**** MATERIAL FOR THIS TASK ****

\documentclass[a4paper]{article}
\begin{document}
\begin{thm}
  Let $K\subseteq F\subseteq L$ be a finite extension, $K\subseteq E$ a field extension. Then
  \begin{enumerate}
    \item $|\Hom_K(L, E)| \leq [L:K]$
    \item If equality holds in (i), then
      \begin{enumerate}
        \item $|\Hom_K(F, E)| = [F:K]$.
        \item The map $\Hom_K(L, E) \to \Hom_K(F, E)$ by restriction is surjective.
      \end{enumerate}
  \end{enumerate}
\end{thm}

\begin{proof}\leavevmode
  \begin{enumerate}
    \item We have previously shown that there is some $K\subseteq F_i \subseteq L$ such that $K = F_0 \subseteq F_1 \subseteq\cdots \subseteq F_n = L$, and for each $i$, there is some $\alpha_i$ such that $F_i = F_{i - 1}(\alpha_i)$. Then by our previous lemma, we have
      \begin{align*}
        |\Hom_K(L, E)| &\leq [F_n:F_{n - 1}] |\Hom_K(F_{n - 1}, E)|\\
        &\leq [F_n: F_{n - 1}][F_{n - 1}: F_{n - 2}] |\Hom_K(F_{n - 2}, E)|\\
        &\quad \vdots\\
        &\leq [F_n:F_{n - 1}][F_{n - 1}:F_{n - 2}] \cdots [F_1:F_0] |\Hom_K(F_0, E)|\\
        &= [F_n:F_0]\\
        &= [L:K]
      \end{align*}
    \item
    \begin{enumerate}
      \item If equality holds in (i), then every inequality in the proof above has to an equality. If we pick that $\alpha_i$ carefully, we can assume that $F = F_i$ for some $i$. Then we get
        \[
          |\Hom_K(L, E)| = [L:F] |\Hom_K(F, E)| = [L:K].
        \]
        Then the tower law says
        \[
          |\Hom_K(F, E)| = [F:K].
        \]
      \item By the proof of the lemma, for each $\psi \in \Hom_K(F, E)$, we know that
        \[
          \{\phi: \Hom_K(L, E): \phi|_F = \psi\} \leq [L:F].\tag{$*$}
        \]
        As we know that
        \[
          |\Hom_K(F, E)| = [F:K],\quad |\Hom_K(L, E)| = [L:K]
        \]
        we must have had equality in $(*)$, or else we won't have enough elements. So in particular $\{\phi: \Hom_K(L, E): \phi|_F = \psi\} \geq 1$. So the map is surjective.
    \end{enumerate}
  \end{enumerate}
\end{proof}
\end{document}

****

◆ INSTRUCTIONS FOR THE TASK ◆
So that nothing differs from the original, transcribe all of the records above.

◆ ANSWER ◆
\documentclass[a4paper]{article}
\begin{document}
\begin{thm}
  Let $K\subseteq F\subseteq L$ be a finite extension, $K\subseteq E$ a field extension. Then
  \begin{enumerate}
    \item $|\Hom_K(L, E)| \leq [L:K]$
    \item If equality holds in (i), then
      \begin{enumerate}
        \item $|\Hom_K(F, E)| = [F:K]$.
        \item The map $\Hom_K(L, E) \to \Hom_K(F, E)$ by restriction is surjective.
      \end{enumerate}
  \end{enumerate}
\end{thm}

\begin{proof}\leavevmode
  \begin{enumerate}
    \item We have previously shown that there is some $K\subseteq F_i \subseteq L$ such that $K = F_0 \subseteq F_1 \subseteq\cdots \subseteq F_n = L$, and for each $i$, there is some $\alpha_i$ such that $F_i = F_{i - 1}(\alpha_i)$. Then by our previous lemma, we have
      \begin{align*}
        |\Hom_K(L, E)| &\leq [F_n:F_{n - 1}] |\Hom_K(F_{n - 1}, E)|\\
        &\leq [F_n: F_{n - 1}][F_{n - 1}: F_{n - 2}] |\Hom_K(F_{n - 2}, E)|\\
        &\quad \vdots\\
        &\leq [F_n:F_{n - 1}][F_{n - 1}:F_{n - 2}] \cdots [F_1:F_0] |\Hom_K(F_0, E)|\\
        &= [F_n:F_0]\\
        &= [L:K]
      \end{align*}
    \item
    \begin{enumerate}
      \item If equality holds in (i), then every inequality in the proof above has to an equality. If we pick that $\alpha_i$ carefully, we can assume that $F = F_i$ for some $i$. Then we get
        \[
          |\Hom_K(L, E)| = [L:F] |\Hom_K(F, E)| = [L:K].
        \]
        Then the tower law says
        \[
          |\Hom_K(F, E)| = [F:K].
        \]
      \item By the proof of the lemma, for each $\psi \in \Hom_K(F, E)$, we know that
        \[
          \{\phi: \Hom_K(L, E): \phi|_F = \psi\} \leq [L:F].\tag{$*$}
        \]
        As we know that
        \[
          |\Hom_K(F, E)| = [F:K],\quad |\Hom_K(L, E)| = [L:K]
        \]
        we must have had equality in $(*)$, or else we won't have enough elements. So in particular $\{\phi: \Hom_K(L, E): \phi|_F = \psi\} \geq 1$. So the map is surjective.
    \end{enumerate}
  \end{enumerate}
\end{proof}
\end{document}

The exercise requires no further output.